## Source material:
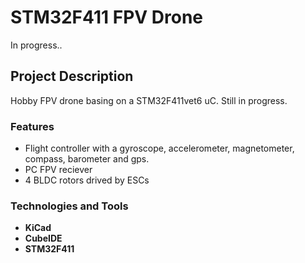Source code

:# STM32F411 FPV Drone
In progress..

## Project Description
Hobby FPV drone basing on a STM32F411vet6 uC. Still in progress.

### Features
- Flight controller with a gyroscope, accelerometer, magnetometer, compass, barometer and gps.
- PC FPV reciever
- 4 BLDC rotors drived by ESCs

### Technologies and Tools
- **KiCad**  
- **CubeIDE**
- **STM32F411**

--

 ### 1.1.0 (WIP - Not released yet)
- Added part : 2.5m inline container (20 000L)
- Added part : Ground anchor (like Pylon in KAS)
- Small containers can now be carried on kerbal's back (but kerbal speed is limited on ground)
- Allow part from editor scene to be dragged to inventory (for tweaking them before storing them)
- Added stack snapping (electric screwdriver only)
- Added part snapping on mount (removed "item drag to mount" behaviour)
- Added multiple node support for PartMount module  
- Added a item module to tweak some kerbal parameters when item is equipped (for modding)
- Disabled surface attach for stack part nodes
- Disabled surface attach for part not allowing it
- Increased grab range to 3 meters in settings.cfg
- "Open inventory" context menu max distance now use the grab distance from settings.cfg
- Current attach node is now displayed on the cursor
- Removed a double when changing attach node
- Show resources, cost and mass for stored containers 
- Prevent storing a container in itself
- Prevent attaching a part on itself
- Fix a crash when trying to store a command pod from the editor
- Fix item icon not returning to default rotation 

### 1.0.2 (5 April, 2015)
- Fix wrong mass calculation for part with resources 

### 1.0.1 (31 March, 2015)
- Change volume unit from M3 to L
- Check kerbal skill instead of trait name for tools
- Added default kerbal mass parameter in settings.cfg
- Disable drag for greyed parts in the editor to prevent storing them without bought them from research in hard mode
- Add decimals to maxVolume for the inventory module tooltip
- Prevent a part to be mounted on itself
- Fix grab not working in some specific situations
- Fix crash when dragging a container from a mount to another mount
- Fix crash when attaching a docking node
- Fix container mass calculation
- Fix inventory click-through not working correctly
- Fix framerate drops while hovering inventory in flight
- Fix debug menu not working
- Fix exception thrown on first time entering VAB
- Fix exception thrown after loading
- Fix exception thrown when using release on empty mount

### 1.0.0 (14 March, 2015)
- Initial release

## Goal of the exercise:
Where does the word "snapping" appear in the listing? List each line that holds it.

## Expected answer:
- Added stack snapping (electric screwdriver only)
- Added part snapping on mount (removed "item drag to mount" behaviour)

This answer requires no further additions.